### MATERIAL FOR THIS TASK
┄┄┄┄┄┄┄┄┄┄
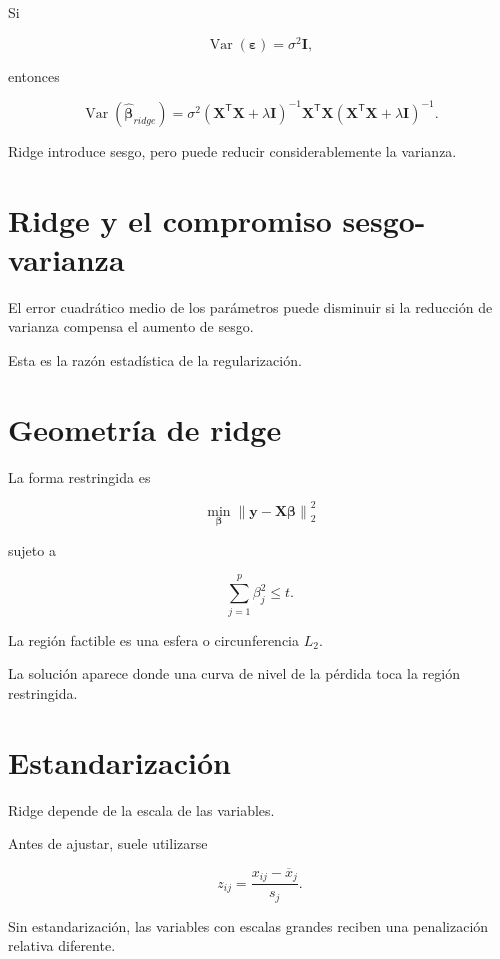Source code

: \documentclass[
  spanish,
  11pt,
  letterpaper,
  DIV=11,
  numbers=noendperiod]{scrreprt}
\theoremstyle{definition}
\theoremstyle{plain}
\theoremstyle{definition}
\theoremstyle{remark}
\begin{document}
Si

\[
\operatorname{Var}(\boldsymbol{\varepsilon})
=
\sigma^2\mathbf{I},
\]

entonces

\[
\operatorname{Var}
(
\widehat{\boldsymbol{\beta}}_{ridge}
)
=
\sigma^2
\left(
\mathbf{X}^{\mathsf T}\mathbf{X}
+
\lambda\mathbf{I}
\right)^{-1}
\mathbf{X}^{\mathsf T}\mathbf{X}
\left(
\mathbf{X}^{\mathsf T}\mathbf{X}
+
\lambda\mathbf{I}
\right)^{-1}.
\]

Ridge introduce sesgo, pero puede reducir considerablemente la varianza.

\section{Ridge y el compromiso
sesgo-varianza}\label{ridge-y-el-compromiso-sesgo-varianza}

El error cuadrático medio de los parámetros puede disminuir si la
reducción de varianza compensa el aumento de sesgo.

Esta es la razón estadística de la regularización.

\section{Geometría de ridge}\label{geometruxeda-de-ridge}

La forma restringida es

\[
\min_{\boldsymbol{\beta}}
\left\|
\mathbf{y}
-
\mathbf{X}\boldsymbol{\beta}
\right\|_2^2
\]

sujeto a

\[
\sum_{j=1}^{p}
\beta_j^2
\leq
t.
\]

La región factible es una esfera o circunferencia \(L_2\).

La solución aparece donde una curva de nivel de la pérdida toca la
región restringida.

\section{Estandarización}\label{estandarizaciuxf3n}

Ridge depende de la escala de las variables.

Antes de ajustar, suele utilizarse

\[
z_{ij}
=
\frac{
x_{ij}-\overline{x}_j
}{
s_j
}.
\]

Sin estandarización, las variables con escalas grandes reciben una
penalización relativa diferente.
\end{document}
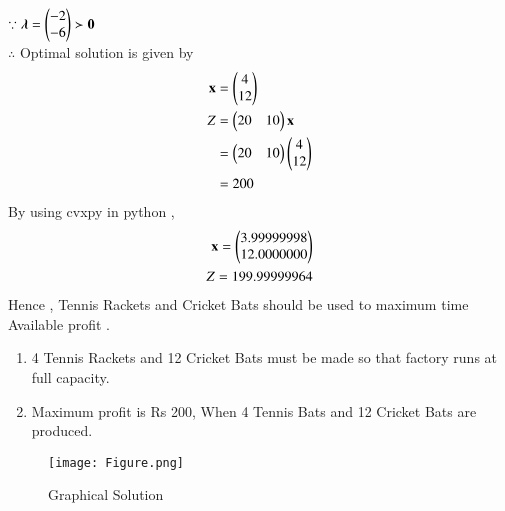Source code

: \documentclass[journal,12pt,twocolumn]{IEEEtran}
\begin{document}
$\because \boldsymbol{\lambda}=\begin{pmatrix}-2 \\ -6\end{pmatrix} \succ \mathbf{0} $
\\
$\therefore$ Optimal solution is given by
\begin{align}
\mathbf{x} &= \begin{pmatrix}4\\12\end{pmatrix} \\
Z &= \begin{pmatrix}20 & 10\end{pmatrix}\mathbf{x} \\
&= \begin{pmatrix}20 & 10\end{pmatrix}\begin{pmatrix}4 \\ 12\end{pmatrix} \\
&= 200
\end{align}
By using cvxpy in python ,
\begin{align}
\mathbf{x}=\begin{pmatrix}3.99999998\\12.0000000\end{pmatrix}\\
Z = 199.99999964
\end{align}
Hence , Tennis Rackets and  Cricket Bats should be used to maximum time Available profit .
\begin{enumerate}
\item 4 Tennis Rackets and 12 Cricket Bats must be made so that factory runs at full capacity.
\item Maximum profit is Rs 200, When 4 Tennis Bats and 12 Cricket Bats are produced.
\end{enumerate}
\begin{figure}[!ht]
\centering
\texttt{[image: Figure.png]}
\caption{Graphical Solution}
\label{fig: Graphical Solution}	
\end{figure}
\end{document}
┄┄┄┄┄┄┄┄┄┄
### WORK REQUIRED
Could you output the entire listing verbatim while omitting its pictures?

### EXERCISE RESPONSE
Source code

: \documentclass[
  spanish,
  11pt,
  letterpaper,
  DIV=11,
  numbers=noendperiod]{scrreprt}
\theoremstyle{definition}
\theoremstyle{plain}
\theoremstyle{definition}
\theoremstyle{remark}
\begin{document}
Si

\[
\operatorname{Var}(\boldsymbol{\varepsilon})
=
\sigma^2\mathbf{I},
\]

entonces

\[
\operatorname{Var}
(
\widehat{\boldsymbol{\beta}}_{ridge}
)
=
\sigma^2
\left(
\mathbf{X}^{\mathsf T}\mathbf{X}
+
\lambda\mathbf{I}
\right)^{-1}
\mathbf{X}^{\mathsf T}\mathbf{X}
\left(
\mathbf{X}^{\mathsf T}\mathbf{X}
+
\lambda\mathbf{I}
\right)^{-1}.
\]

Ridge introduce sesgo, pero puede reducir considerablemente la varianza.

\section{Ridge y el compromiso
sesgo-varianza}\label{ridge-y-el-compromiso-sesgo-varianza}

El error cuadrático medio de los parámetros puede disminuir si la
reducción de varianza compensa el aumento de sesgo.

Esta es la razón estadística de la regularización.

\section{Geometría de ridge}\label{geometruxeda-de-ridge}

La forma restringida es

\[
\min_{\boldsymbol{\beta}}
\left\|
\mathbf{y}
-
\mathbf{X}\boldsymbol{\beta}
\right\|_2^2
\]

sujeto a

\[
\sum_{j=1}^{p}
\beta_j^2
\leq
t.
\]

La región factible es una esfera o circunferencia \(L_2\).

La solución aparece donde una curva de nivel de la pérdida toca la
región restringida.

\section{Estandarización}\label{estandarizaciuxf3n}

Ridge depende de la escala de las variables.

Antes de ajustar, suele utilizarse

\[
z_{ij}
=
\frac{
x_{ij}-\overline{x}_j
}{
s_j
}.
\]

Sin estandarización, las variables con escalas grandes reciben una
penalización relativa diferente.
\end{document}
Source code

: \documentclass[journal,12pt,twocolumn]{IEEEtran}
\begin{document}
$\because \boldsymbol{\lambda}=\begin{pmatrix}-2 \\ -6\end{pmatrix} \succ \mathbf{0} $
\\
$\therefore$ Optimal solution is given by
\begin{align}
\mathbf{x} &= \begin{pmatrix}4\\12\end{pmatrix} \\
Z &= \begin{pmatrix}20 & 10\end{pmatrix}\mathbf{x} \\
&= \begin{pmatrix}20 & 10\end{pmatrix}\begin{pmatrix}4 \\ 12\end{pmatrix} \\
&= 200
\end{align}
By using cvxpy in python ,
\begin{align}
\mathbf{x}=\begin{pmatrix}3.99999998\\12.0000000\end{pmatrix}\\
Z = 199.99999964
\end{align}
Hence , Tennis Rackets and  Cricket Bats should be used to maximum time Available profit .
\begin{enumerate}
\item 4 Tennis Rackets and 12 Cricket Bats must be made so that factory runs at full capacity.
\item Maximum profit is Rs 200, When 4 Tennis Bats and 12 Cricket Bats are produced.
\end{enumerate}
\begin{figure}[!ht]
\centering
\texttt{[image: Figure.png]}
\caption{Graphical Solution}
\label{fig: Graphical Solution}	
\end{figure}
\end{document}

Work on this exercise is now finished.